_Required work_. Locate, in the data below, the line that contains "-- I do not" and the line that contains "-- You mean"; reproduce exactly those two lines and every line between them, nothing more.

• • • •

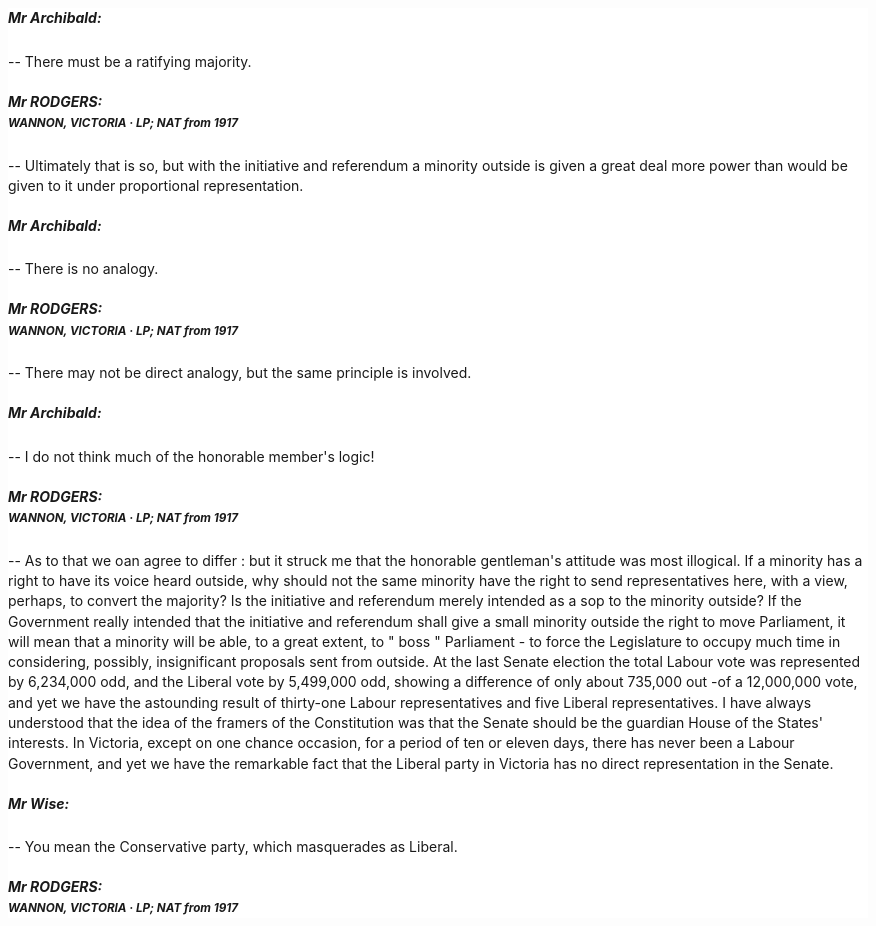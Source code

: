 ##### Mr Archibald:

-- There must be a ratifying majority. 

##### Mr RODGERS:<br><small class="text-muted">WANNON, VICTORIA &middot; LP; NAT from 1917</small>

-- Ultimately that is so, but with the initiative and referendum a minority outside is given a great deal more power than would be given to it under proportional representation. 

##### Mr Archibald:

-- There is no analogy. 

##### Mr RODGERS:<br><small class="text-muted">WANNON, VICTORIA &middot; LP; NAT from 1917</small>

-- There may not be direct analogy, but the same principle is involved. 

##### Mr Archibald:

-- I do not think much of the honorable member's logic! 

##### Mr RODGERS:<br><small class="text-muted">WANNON, VICTORIA &middot; LP; NAT from 1917</small>

-- As to that we oan agree to differ : but it struck me that the honorable gentleman's attitude was most illogical. If a minority has a right to have its voice heard outside, why should not the same minority have the right to send representatives here, with a view, perhaps, to convert the majority? Is the initiative and referendum merely intended as a sop to the minority outside? If the Government really intended that the initiative and referendum shall give a small minority outside the right to move Parliament, it will mean that a minority will be able, to a great extent, to " boss " Parliament - to force the Legislature to occupy much time in considering, possibly, insignificant proposals sent from outside. At the last Senate election the total Labour vote was represented by 6,234,000 odd, and the Liberal vote by 5,499,000 odd, showing a difference of only about 735,000 out -of a 12,000,000 vote, and yet we have the astounding result of thirty-one Labour representatives and five Liberal representatives. I have always understood that the idea of the framers of the Constitution was that the Senate should be the guardian House of the States' interests. In Victoria, except on one chance occasion, for a period of ten or eleven days, there has never been a Labour Government, and yet we have the remarkable fact that the Liberal party in Victoria has no direct representation in the Senate. 

##### Mr Wise:

-- You mean the Conservative party, which masquerades as Liberal. 

##### Mr RODGERS:<br><small class="text-muted">WANNON, VICTORIA &middot; LP; NAT from 1917</small>
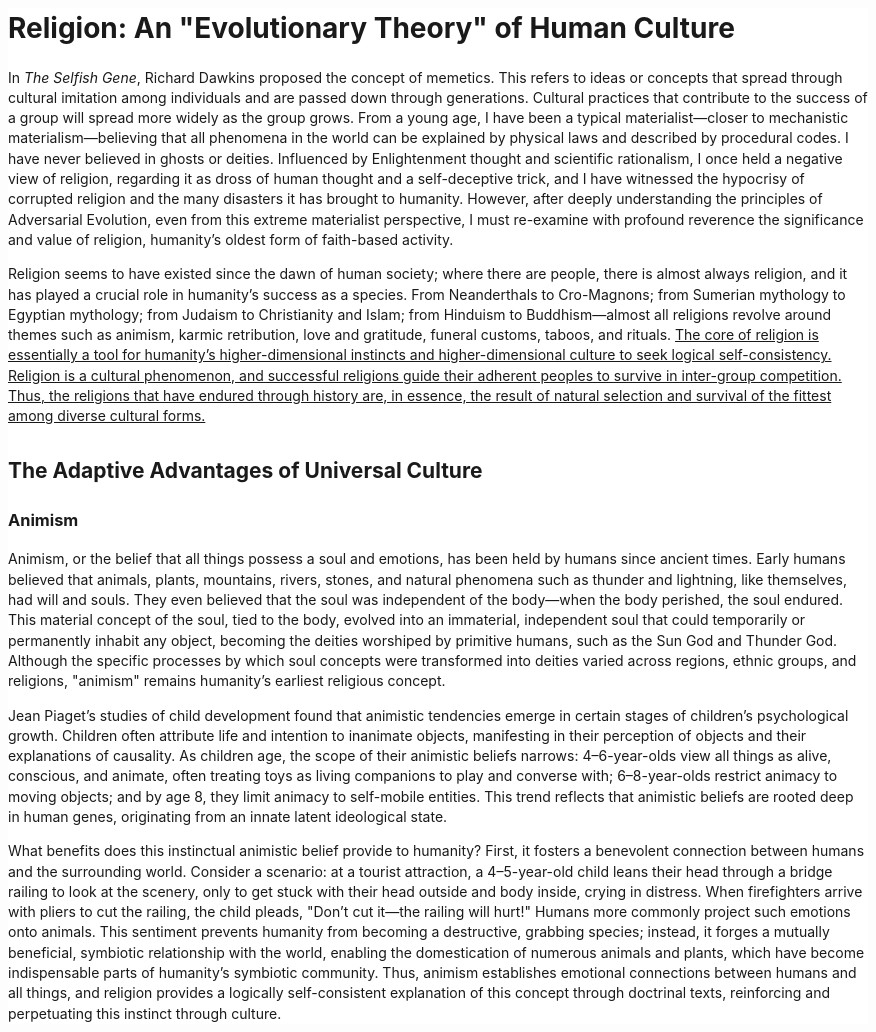 # Religion: An "Evolutionary Theory" of Human Culture  
In *The Selfish Gene*, Richard Dawkins proposed the concept of memetics. This refers to ideas or concepts that spread through cultural imitation among individuals and are passed down through generations. Cultural practices that contribute to the success of a group will spread more widely as the group grows. From a young age, I have been a typical materialist—closer to mechanistic materialism—believing that all phenomena in the world can be explained by physical laws and described by procedural codes. I have never believed in ghosts or deities. Influenced by Enlightenment thought and scientific rationalism, I once held a negative view of religion, regarding it as dross of human thought and a self-deceptive trick, and I have witnessed the hypocrisy of corrupted religion and the many disasters it has brought to humanity. However, after deeply understanding the principles of Adversarial Evolution, even from this extreme materialist perspective, I must re-examine with profound reverence the significance and value of religion, humanity’s oldest form of faith-based activity.  

Religion seems to have existed since the dawn of human society; where there are people, there is almost always religion, and it has played a crucial role in humanity’s success as a species. From Neanderthals to Cro-Magnons; from Sumerian mythology to Egyptian mythology; from Judaism to Christianity and Islam; from Hinduism to Buddhism—almost all religions revolve around themes such as animism, karmic retribution, love and gratitude, funeral customs, taboos, and rituals. [The core of religion is essentially a tool for humanity’s higher-dimensional instincts and higher-dimensional culture to seek logical self-consistency. Religion is a cultural phenomenon, and successful religions guide their adherent peoples to survive in inter-group competition. Thus, the religions that have endured through history are, in essence, the result of natural selection and survival of the fittest among diverse cultural forms.]()  

## The Adaptive Advantages of Universal Culture  

### Animism  
Animism, or the belief that all things possess a soul and emotions, has been held by humans since ancient times. Early humans believed that animals, plants, mountains, rivers, stones, and natural phenomena such as thunder and lightning, like themselves, had will and souls. They even believed that the soul was independent of the body—when the body perished, the soul endured. This material concept of the soul, tied to the body, evolved into an immaterial, independent soul that could temporarily or permanently inhabit any object, becoming the deities worshiped by primitive humans, such as the Sun God and Thunder God. Although the specific processes by which soul concepts were transformed into deities varied across regions, ethnic groups, and religions, "animism" remains humanity’s earliest religious concept.  

Jean Piaget’s studies of child development found that animistic tendencies emerge in certain stages of children’s psychological growth. Children often attribute life and intention to inanimate objects, manifesting in their perception of objects and their explanations of causality. As children age, the scope of their animistic beliefs narrows: 4–6-year-olds view all things as alive, conscious, and animate, often treating toys as living companions to play and converse with; 6–8-year-olds restrict animacy to moving objects; and by age 8, they limit animacy to self-mobile entities. This trend reflects that animistic beliefs are rooted deep in human genes, originating from an innate latent ideological state.  

What benefits does this instinctual animistic belief provide to humanity? First, it fosters a benevolent connection between humans and the surrounding world. Consider a scenario: at a tourist attraction, a 4–5-year-old child leans their head through a bridge railing to look at the scenery, only to get stuck with their head outside and body inside, crying in distress. When firefighters arrive with pliers to cut the railing, the child pleads, "Don’t cut it—the railing will hurt!" Humans more commonly project such emotions onto animals. This sentiment prevents humanity from becoming a destructive, grabbing species; instead, it forges a mutually beneficial, symbiotic relationship with the world, enabling the domestication of numerous animals and plants, which have become indispensable parts of humanity’s symbiotic community. Thus, animism establishes emotional connections between humans and all things, and religion provides a logically self-consistent explanation of this concept through doctrinal texts, reinforcing and perpetuating this instinct through culture.  
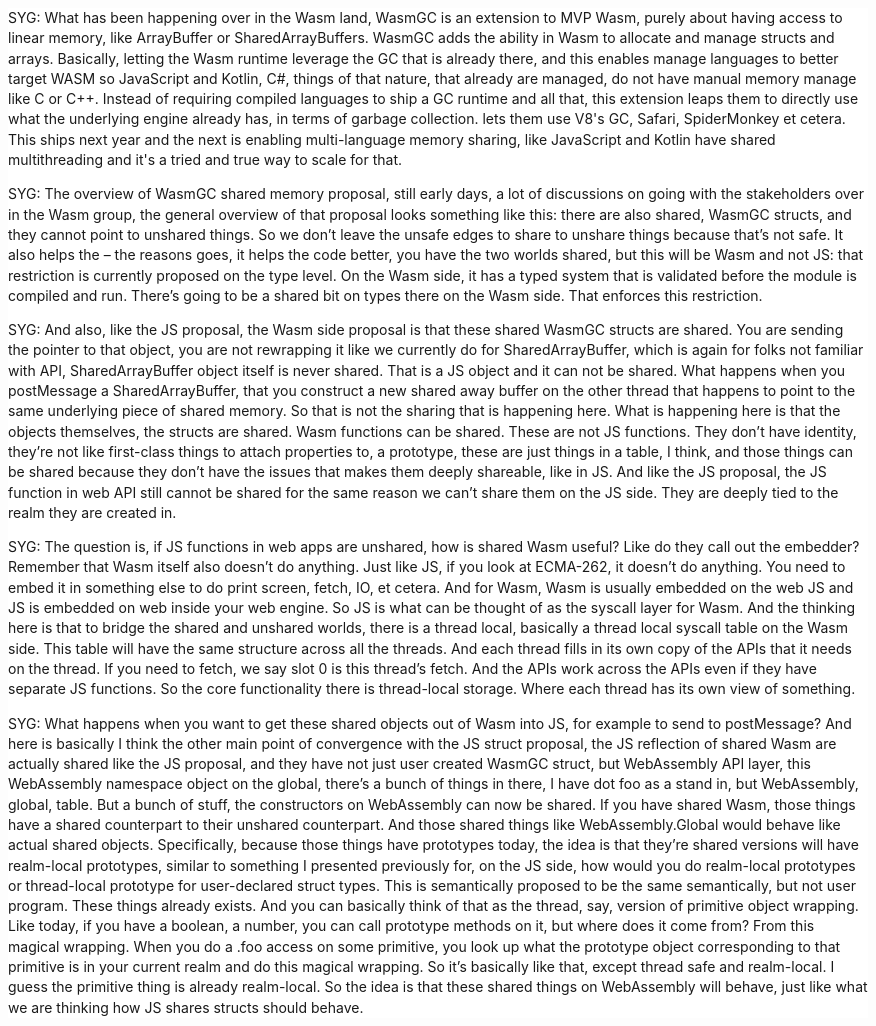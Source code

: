 SYG: What has been happening over in the Wasm land, WasmGC is an extension to MVP Wasm, purely about having access to linear memory, like ArrayBuffer or SharedArrayBuffers. WasmGC adds the ability in Wasm to allocate and manage structs and arrays. Basically, letting the Wasm runtime leverage the GC that is already there, and this enables manage languages to better target WASM so JavaScript and Kotlin, C#, things of that nature, that already are managed, do not have manual memory manage like C or C++. Instead of requiring compiled languages to ship a GC runtime and all that, this extension leaps them to directly use what the underlying engine already has, in terms of garbage collection. lets them use V8's GC, Safari, SpiderMonkey et cetera. This ships next year and the next is enabling multi-language memory sharing, like JavaScript and Kotlin have shared multithreading and it's a tried and true way to scale for that.

SYG: The overview of WasmGC shared memory proposal, still early days, a lot of discussions on going with the stakeholders over in the Wasm group, the general overview of that proposal looks something like this: there are also shared, WasmGC structs, and they cannot point to unshared things. So we don’t leave the unsafe edges to share to unshare things because that’s not safe. It also helps the – the reasons goes, it helps the code better, you have the two worlds shared, but this will be Wasm and not JS: that restriction is currently proposed on the type level. On the Wasm side, it has a typed system that is validated before the module is compiled and run. There’s going to be a shared bit on types there on the Wasm side. That enforces this restriction.

SYG: And also, like the JS proposal, the Wasm side proposal is that these shared WasmGC structs are shared. You are sending the pointer to that object, you are not rewrapping it like we currently do for SharedArrayBuffer, which is again for folks not familiar with API, SharedArrayBuffer object itself is never shared. That is a JS object and it can not be shared. What happens when you postMessage a SharedArrayBuffer, that you construct a new shared away buffer on the other thread that happens to point to the same underlying piece of shared memory. So that is not the sharing that is happening here. What is happening here is that the objects themselves, the structs are shared. Wasm functions can be shared. These are not JS functions. They don’t have identity, they’re not like first-class things to attach properties to, a prototype, these are just things in a table, I think, and those things can be shared because they don’t have the issues that makes them deeply shareable, like in JS. And like the JS proposal, the JS function in web API still cannot be shared for the same reason we can’t share them on the JS side. They are deeply tied to the realm they are created in.

SYG: The question is, if JS functions in web apps are unshared, how is shared Wasm useful? Like do they call out the embedder? Remember that Wasm itself also doesn’t do anything. Just like JS, if you look at ECMA-262, it doesn’t do anything. You need to embed it in something else to do print screen, fetch, IO, et cetera. And for Wasm, Wasm is usually embedded on the web JS and JS is embedded on web inside your web engine. So JS is what can be thought of as the syscall layer for Wasm. And the thinking here is that to bridge the shared and unshared worlds, there is a thread local, basically a thread local syscall table on the Wasm side. This table will have the same structure across all the threads. And each thread fills in its own copy of the APIs that it needs on the thread. If you need to fetch, we say slot 0 is this thread’s fetch. And the APIs work across the APIs even if they have separate JS functions. So the core functionality there is thread-local storage. Where each thread has its own view of something.

SYG: What happens when you want to get these shared objects out of Wasm into JS, for example to send to postMessage? And here is basically I think the other main point of convergence with the JS struct proposal, the JS reflection of shared Wasm are actually shared like the JS proposal, and they have not just user created WasmGC struct, but WebAssembly API layer, this WebAssembly namespace object on the global, there’s a bunch of things in there, I have dot foo as a stand in, but WebAssembly, global, table. But a bunch of stuff, the constructors on WebAssembly can now be shared. If you have shared Wasm, those things have a shared counterpart to their unshared counterpart. And those shared things like WebAssembly.Global would behave like actual shared objects. Specifically, because those things have prototypes today, the idea is that they’re shared versions will have realm-local prototypes, similar to something I presented previously for, on the JS side, how would you do realm-local prototypes or thread-local prototype for user-declared struct types. This is semantically proposed to be the same semantically, but not user program. These things already exists. And you can basically think of that as the thread, say, version of primitive object wrapping. Like today, if you have a boolean, a number, you can call prototype methods on it, but where does it come from? From this magical wrapping. When you do a .foo access on some primitive, you look up what the prototype object corresponding to that primitive is in your current realm and do this magical wrapping. So it’s basically like that, except thread safe and realm-local. I guess the primitive thing is already realm-local. So the idea is that these shared things on WebAssembly will behave, just like what we are thinking how JS shares structs should behave.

• • • •

_Finished task_.
-- I do not think much of the honorable member's logic! 

##### Mr RODGERS:<br><small class="text-muted">WANNON, VICTORIA &middot; LP; NAT from 1917</small>

-- As to that we oan agree to differ : but it struck me that the honorable gentleman's attitude was most illogical. If a minority has a right to have its voice heard outside, why should not the same minority have the right to send representatives here, with a view, perhaps, to convert the majority? Is the initiative and referendum merely intended as a sop to the minority outside? If the Government really intended that the initiative and referendum shall give a small minority outside the right to move Parliament, it will mean that a minority will be able, to a great extent, to " boss " Parliament - to force the Legislature to occupy much time in considering, possibly, insignificant proposals sent from outside. At the last Senate election the total Labour vote was represented by 6,234,000 odd, and the Liberal vote by 5,499,000 odd, showing a difference of only about 735,000 out -of a 12,000,000 vote, and yet we have the astounding result of thirty-one Labour representatives and five Liberal representatives. I have always understood that the idea of the framers of the Constitution was that the Senate should be the guardian House of the States' interests. In Victoria, except on one chance occasion, for a period of ten or eleven days, there has never been a Labour Government, and yet we have the remarkable fact that the Liberal party in Victoria has no direct representation in the Senate. 

##### Mr Wise:

-- You mean the Conservative party, which masquerades as Liberal. 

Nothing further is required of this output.